Oregon Supreme Court
230 P.3d 518 (2009)

Facts

Before being drug tested, an unnamed employee (the employee) (plaintiff) disclosed to his employer, Emerald Street Fabricators, Inc. (ESF) (defendant), that he used medical marijuana, as authorized under the Oregon Medical Marijuana Act (OMMA), to treat a physician-recognized debilitating medical condition. Shortly after, ESF terminated the employee for violating ESF’s policy prohibiting illegal drug use.

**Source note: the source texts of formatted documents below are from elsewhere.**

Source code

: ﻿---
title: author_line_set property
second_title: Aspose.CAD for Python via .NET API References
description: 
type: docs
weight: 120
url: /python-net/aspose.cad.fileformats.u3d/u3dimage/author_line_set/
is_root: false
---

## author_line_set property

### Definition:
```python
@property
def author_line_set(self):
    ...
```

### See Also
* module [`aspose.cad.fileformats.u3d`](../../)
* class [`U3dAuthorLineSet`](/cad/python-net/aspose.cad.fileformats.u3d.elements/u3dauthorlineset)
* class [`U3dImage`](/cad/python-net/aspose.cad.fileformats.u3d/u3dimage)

The employee filed a complaint with the Bureau of Labor and Industries (BOLI) (plaintiff), alleging that ESF had violated Oregon’s employment-discrimination law by refusing to reasonably accommodate the employee’s OMMA-authorized medical-marijuana usage. The administrative-law judge held that (1) the employee was classified as a qualified disabled individual entitled to reasonable employment accommodations and (2) ESF had violated Oregon’s employment-discrimination law by refusing to accommodate the employee. ESF appealed, arguing that the employee had been terminated because of his illegal drug use, not his disability. BOLI countered, arguing that employment-discrimination protections applied to employees whose illegal drug use was authorized by the OMMA. The appellate court affirmed without stating its reasoning. ESF appealed to the Oregon Supreme Court, arguing that the OMMA was preempted and invalidated by the federal Controlled Substances Act (CSA), meaning that the employee’s medical-marijuana use was illegal and not subject to employment-discrimination protections.

Rule of Law

Issue

Holding and Reasoning (Kistler, J.)

Dissent (Walters, J.)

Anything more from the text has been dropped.